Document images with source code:
- - - - -

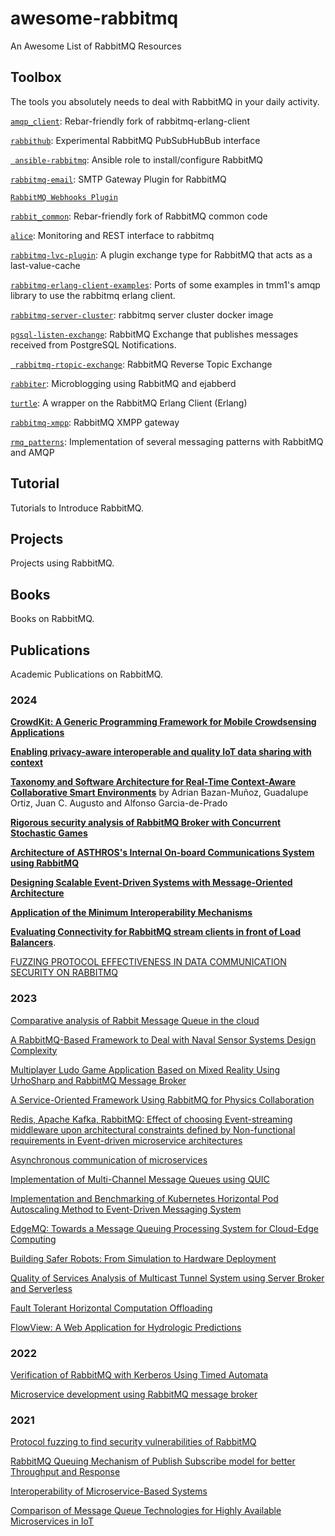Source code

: # awesome-rabbitmq

An Awesome List of RabbitMQ Resources

## Toolbox

The tools you absolutely needs to deal with RabbitMQ in your daily
activity.

[`amqp_client`](https://github.com/jbrisbin/amqp_client):  Rebar-friendly fork of rabbitmq-erlang-client 

[`rabbithub`](https://github.com/tonyg/rabbithub): Experimental RabbitMQ PubSubHubBub interface

[` ansible-rabbitmq`](https://github.com/mrlesmithjr/ansible-rabbitmq): Ansible role to install/configure RabbitMQ 

[`rabbitmq-email`](https://github.com/gotthardp/rabbitmq-email): SMTP Gateway Plugin for RabbitMQ

[`RabbitMQ Webhooks Plugin`](https://github.com/jbrisbin/rabbitmq-webhooks)

[`rabbit_common`](https://github.com/jbrisbin/rabbit_common): Rebar-friendly fork of RabbitMQ common code 

[`alice`](https://github.com/auser/alice): Monitoring and REST interface to rabbitmq

[`rabbitmq-lvc-plugin`](https://github.com/squaremo/rabbitmq-lvc-plugin): A plugin exchange type for RabbitMQ that acts as a last-value-cache

[`rabbitmq-erlang-client-examples`](https://github.com/careo/rabbitmq-erlang-client-examples): Ports of some examples in tmm1's amqp library to use the rabbitmq erlang client. 

[`rabbitmq-server-cluster`](https://github.com/dengyuankai272/rabbitmq-server-cluster): rabbitmq server cluster docker image 

[`pgsql-listen-exchange`](https://github.com/gmr/pgsql-listen-exchange): RabbitMQ Exchange that publishes messages received from PostgreSQL Notifications. 

[` rabbitmq-rtopic-exchange`](https://github.com/rabbitmq/rabbitmq-rtopic-exchange): RabbitMQ Reverse Topic Exchange

[`rabbiter`](https://github.com/tonyg/rabbiter): Microblogging using RabbitMQ and ejabberd

[`turtle`](https://github.com/jlouis/turtle): A wrapper on the RabbitMQ Erlang Client (Erlang)

[`rabbitmq-xmpp`](https://github.com/tonyg/rabbitmq-xmpp): RabbitMQ XMPP gateway

[`rmq_patterns`](https://github.com/videlalvaro/rmq_patterns): Implementation of several messaging patterns with RabbitMQ and AMQP 

## Tutorial

Tutorials to Introduce RabbitMQ.

## Projects

Projects using RabbitMQ.

## Books

Books on RabbitMQ.

## Publications

Academic Publications on RabbitMQ.

### 2024

[**CrowdKit: A Generic Programming Framework for Mobile Crowdsensing
Applications**](https://www.computer.org/csdl/journal/tm/5555/01/10480220/1VCTEqs748U)

[**Enabling privacy-aware interoperable and quality IoT data sharing
with
context**](https://www.sciencedirect.com/science/article/pii/S0167739X24001109)

[**Taxonomy and Software Architecture for Real-Time Context-Aware
Collaborative Smart
Environments**](https://www.sciencedirect.com/science/article/pii/S254266052400101X)
by Adrian Bazan-Muñoz, Guadalupe Ortiz, Juan C. Augusto and Alfonso
Garcia-de-Prado

[**Rigorous security analysis of RabbitMQ Broker with Concurrent
Stochastic
Games**](https://www.sciencedirect.com/science/article/abs/pii/S2542660524001021)

[**Architecture of ASTHROS's Internal On-board Communications System
using
RabbitMQ**](https://ui.adsabs.harvard.edu/abs/2024AAS...24330125T/abstract)

[**Designing Scalable Event-Driven Systems with Message-Oriented
Architecture**](https://www.worldscientific.com/doi/abs/10.1142/9789811279539_0002)

[**Application of the Minimum Interoperability
Mechanisms**](https://riunet.upv.es/bitstream/handle/10251/203070/Ferri%20-%20%20Application%20of%20the%20Minimum%20Interoperability%20Mechanisms%20MIMS%20Prospective%20Standard%20to%20the%20....pdf?sequence=1)

[**Evaluating Connectivity for RabbitMQ stream clients in front of
Load
Balancers**](https://www.diva-portal.org/smash/record.jsf?pid=diva2%3A1830108&dswid=1504).

[FUZZING PROTOCOL EFFECTIVENESS IN DATA COMMUNICATION SECURITY ON
RABBITMQ](https://journal.itts.ac.id/index.php/cyfors/article/download/9/5)

### 2023

[Comparative analysis of Rabbit Message Queue in the
cloud](https://www.taylorfrancis.com/chapters/edit/10.1201/9781003436461-11/comparative-analysis-rabbit-message-queue-cloud-ebenesar-anna-bagyam-vivesini-preethi-sowndharya)

[A RabbitMQ-Based Framework to Deal with Naval Sensor Systems Design
Complexity](https://link.springer.com/chapter/10.1007/978-3-031-37717-4_62)

[Multiplayer Ludo Game Application Based on Mixed Reality Using
UrhoSharp and RabbitMQ Message
Broker](https://ieeexplore.ieee.org/abstract/document/10335266/)

[A Service-Oriented Framework Using RabbitMQ for Physics
Collaboration](https://www.proquest.com/openview/b85cdb7ebd5ad1fbf1a8ff3b5d4109bb/1?pq-origsite=gscholar&cbl=18750&diss=y)

[Redis, Apache Kafka, RabbitMQ: Effect of choosing Event-streaming
middleware upon architectural constraints defined by Non-functional
requirements in Event-driven microservice
architectures](http://essay.utwente.nl/96127/)

[Asynchronous communication of
microservices](https://journals.nmetau.edu.ua/index.php/st/article/view/1227)

[Implementation of Multi-Channel Message Queues using
QUIC](https://ieeexplore.ieee.org/abstract/document/10290152)

[Implementation and Benchmarking of Kubernetes Horizontal Pod
Autoscaling Method to Event-Driven Messaging
System](https://link.springer.com/chapter/10.1007/978-3-031-46784-4_5)

[EdgeMQ: Towards a Message Queuing Processing System for Cloud-Edge
Computing](https://www.academia.edu/download/103797052/63.pdf)

[Building Safer Robots: From Simulation to Hardware
Deployment](https://ieeexplore.ieee.org/abstract/document/10242467)

[Quality of Services Analysis of Multicast Tunnel System using Server
Broker and
Serverless](https://ieeexplore.ieee.org/abstract/document/10291888)

[Fault Tolerant Horizontal Computation
Offloading](https://ieeexplore.ieee.org/abstract/document/10234242)

[FlowView: A Web Application for Hydrologic
Predictions](https://scholarcommons.scu.edu/cseng_senior/256/)

### 2022

[Verification of RabbitMQ with Kerberos Using Timed
Automata](https://link.springer.com/article/10.1007/s11036-022-01986-8)

[Microservice development using RabbitMQ message
broker](https://www.setjournal.com/SET/article/view/19/26)

### 2021

[Protocol fuzzing to find security vulnerabilities of
RabbitMQ](https://onlinelibrary.wiley.com/doi/abs/10.1002/cpe.6012)

[RabbitMQ Queuing Mechanism of Publish Subscribe model for better
Throughput and
Response](https://ieeexplore.ieee.org/abstract/document/9616722)

[Interoperability of Microservice-Based
Systems](https://ieeexplore.ieee.org/abstract/document/9677712)

[Comparison of Message Queue Technologies for Highly Available
Microservices in IoT](https://www.etran.rs/2021/zbornik/Papers/105_RTI_2.6.pdf)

- - - - -

(Exercise): With the pictures left out, restate word for word every line of the data above, from the first down to the line that contains "from PostgreSQL Notifications.".

(Solution for this exercise):
Source code

: # awesome-rabbitmq

An Awesome List of RabbitMQ Resources

## Toolbox

The tools you absolutely needs to deal with RabbitMQ in your daily
activity.

[`amqp_client`](https://github.com/jbrisbin/amqp_client):  Rebar-friendly fork of rabbitmq-erlang-client 

[`rabbithub`](https://github.com/tonyg/rabbithub): Experimental RabbitMQ PubSubHubBub interface

[` ansible-rabbitmq`](https://github.com/mrlesmithjr/ansible-rabbitmq): Ansible role to install/configure RabbitMQ 

[`rabbitmq-email`](https://github.com/gotthardp/rabbitmq-email): SMTP Gateway Plugin for RabbitMQ

[`RabbitMQ Webhooks Plugin`](https://github.com/jbrisbin/rabbitmq-webhooks)

[`rabbit_common`](https://github.com/jbrisbin/rabbit_common): Rebar-friendly fork of RabbitMQ common code 

[`alice`](https://github.com/auser/alice): Monitoring and REST interface to rabbitmq

[`rabbitmq-lvc-plugin`](https://github.com/squaremo/rabbitmq-lvc-plugin): A plugin exchange type for RabbitMQ that acts as a last-value-cache

[`rabbitmq-erlang-client-examples`](https://github.com/careo/rabbitmq-erlang-client-examples): Ports of some examples in tmm1's amqp library to use the rabbitmq erlang client. 

[`rabbitmq-server-cluster`](https://github.com/dengyuankai272/rabbitmq-server-cluster): rabbitmq server cluster docker image 

[`pgsql-listen-exchange`](https://github.com/gmr/pgsql-listen-exchange): RabbitMQ Exchange that publishes messages received from PostgreSQL Notifications. 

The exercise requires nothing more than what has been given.